Андропов собирал вокруг себя референтную группу, обсуждал рентабельность Советского Альянса, помышлял о расчленении СССР, сбросе обременительных азиатских окраин.
Черненко заразил страну астмой, сопровождал свои выговоры о скором торжестве коммунизма сиплым кашлем.
И наконец — Горбачёв и Ельцин, эти исчадия гибнущего советского коммунизма, скунсы, изгадившие сталинский мундир. Хитроумный интеллект ига создал из Ельцина параллельный середина, второй центр власти, противоположный горбачёвскому союзному центру. Два этих центра соперничали, погружали политическую жизнь края в непрерывные распри. Оба эти центра управлялись из бункера, где пряталось иго. Оно управляло поведением Горбачёва и Ельцина. Оно регулировало уровень их конфронтации, оно стряпало переход власти от союзного центра к параллельному — федеральному, от Горбачёва к Ельцину. Оставалось понять, как произойдёт эта передача, как союзные полномочия переместятся от Горбачёва к Ельцину, как Ельцин введёт контроль над армией, госбезопасностью, финансовыми и экономическими структурами.
Спецоперация “ГКЧП” обеспечивала этот переход.
По замыслу ига Горбачёв создал группировку, заключающуюся из виднейших чинов государства и партии, недовольных перестройкой, испуганных надвигавшимся хаосом. Горбачёв поручил этой группе вернуть край к управлению, подавить источник хаоса — и Ельцина, и окружавших его демократов.
На время этой грязной работы Горбачёв устранялся, уезжал из Москвы в Форос, имитируя нездоровье. Исчезновение Горбачева создало в краю конституционный вакуум — три дня безвластия, необходимых членам ГКЧП, чтобы интернировать Ельцина и пару десятков его сторонников. Устранение Ельцина и его приверженцев, разгром параллельного центра обеспечивали стране единоначалие. Горбачёв возвращался в Кремль, получая из рук ГКЧП очищенную от Ельцина воля.
Крючков, управлявший ГКЧП, был ставленником ига. Продукт конвергенции двух разведок: советской и американской, он был инструментом ига и не отдал приказ интернировать Ельцина. Тот безбедно вернулся в Москву, залез на танк и провозгласил ГКЧП низложенным, путчистов — вне закона.

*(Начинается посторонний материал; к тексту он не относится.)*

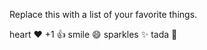 Replace this with a list of your favorite things.

heart	:heart:
+1	:+1:
smile	:smile:
sparkles	:sparkles:
tada	:tada:
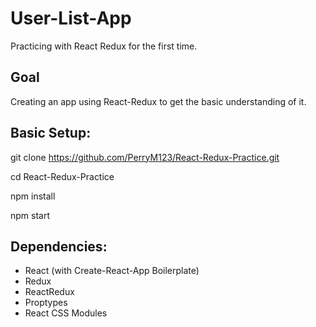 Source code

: # User-List-App
Practicing with React Redux for the first time.

## Goal

Creating an app using React-Redux to get the basic understanding of it.

## Basic Setup:

git clone https://github.com/PerryM123/React-Redux-Practice.git

cd React-Redux-Practice

npm install

npm start

## Dependencies:

* React (with Create-React-App Boilerplate)
* Redux
* ReactRedux
* Proptypes
* React CSS Modules

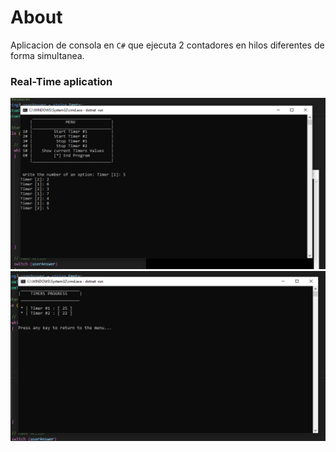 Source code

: # About
Aplicacion de consola en `C#` que ejecuta 2 contadores en hilos diferentes de forma simultanea.

### Real-Time aplication

![menu](img/running1.PNG)
![menu timers values](img/running2.PNG)
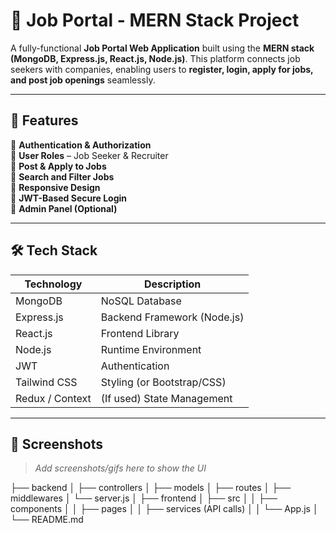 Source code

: # 💼 Job Portal - MERN Stack Project

A fully-functional **Job Portal Web Application** built using the **MERN stack (MongoDB, Express.js, React.js, Node.js)**. This platform connects job seekers with companies, enabling users to **register, login, apply for jobs, and post job openings** seamlessly.

---

## 🚀 Features

🔹 **Authentication & Authorization**  
🔹 **User Roles** – Job Seeker & Recruiter  
🔹 **Post & Apply to Jobs**  
🔹 **Search and Filter Jobs**  
🔹 **Responsive Design**  
🔹 **JWT-Based Secure Login**  
🔹 **Admin Panel (Optional)**

---

## 🛠️ Tech Stack

| Technology     | Description                      |
| -------------- | -------------------------------- |
| MongoDB        | NoSQL Database                   |
| Express.js     | Backend Framework (Node.js)      |
| React.js       | Frontend Library                 |
| Node.js        | Runtime Environment              |
| JWT            | Authentication                   |
| Tailwind CSS   | Styling (or Bootstrap/CSS)       |
| Redux / Context| (If used) State Management       |

---

## 📸 Screenshots

> _Add screenshots/gifs here to show the UI_



├── backend
│   ├── controllers
│   ├── models
│   ├── routes
│   ├── middlewares
│   └── server.js
│
├── frontend
│   ├── src
│   │   ├── components
│   │   ├── pages
│   │   ├── services (API calls)
│   │   └── App.js
│
└── README.md
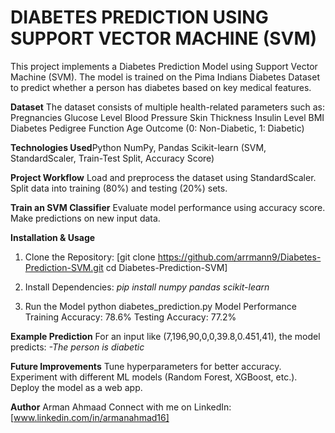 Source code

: # DIABETES PREDICTION USING SUPPORT VECTOR MACHINE (SVM)

This project implements a Diabetes Prediction Model using Support Vector Machine (SVM). The model is trained on the Pima Indians Diabetes Dataset to predict whether a person has diabetes based on key medical features.

**Dataset**
The dataset consists of multiple health-related parameters such as:
Pregnancies
Glucose Level
Blood Pressure
Skin Thickness
Insulin Level
BMI
Diabetes Pedigree Function
Age
Outcome (0: Non-Diabetic, 1: Diabetic)

**Technologies Used**Python
NumPy, Pandas
Scikit-learn (SVM, StandardScaler, Train-Test Split, Accuracy Score)

**Project Workflow**
Load and preprocess the dataset using StandardScaler.
Split data into training (80%) and testing (20%) sets.

**Train an SVM Classifier**
Evaluate model performance using accuracy score.
Make predictions on new input data.

**Installation & Usage**
1. Clone the Repository:
[git clone https://github.com/arrmann9/Diabetes-Prediction-SVM.git
cd Diabetes-Prediction-SVM]

2. Install Dependencies:
*pip install numpy pandas scikit-learn*

3. Run the Model
python diabetes_prediction.py
Model Performance
Training Accuracy: 78.6%
Testing Accuracy: 77.2%

**Example Prediction**
For an input like (7,196,90,0,0,39.8,0.451,41), the model predicts:
*-The person is diabetic*

**Future Improvements**
Tune hyperparameters for better accuracy.
Experiment with different ML models (Random Forest, XGBoost, etc.).
Deploy the model as a web app.

**Author**
Arman Ahmaad
Connect with me on LinkedIn: [www.linkedin.com/in/armanahmad16]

Гэкачеписты, видая себя обманутыми, кинулись в Форос, умоляя Горбачёва вернуться в столицу и занять своё место в Кремле, но Горбачёв прогнал гэкачепистов из Фороса и швырнул их на растерзание гурьбы. Они были арестованы. Был срезан весь слой высокопоставленных противников перестройки.
Ельцин, воспользовавшись конституционным вакуумом, захватил все государственные полномочия, а когда Горбачёв вернулся из Фороса в Москву, Ельцин не вернул ему эти полномочия, преступив Конституцию СССР, совершив свой первый государственный переворот.
ГКЧП, этот бессмысленный, запоздалый отпор был инструментом ига, и он бесславно сгинул совместно с великой страной. Перестройка — это грандиозный проект ига по уничтожению советского государства. ГКЧП — заключительная спецоперация, венчавшая этот ужасный проект.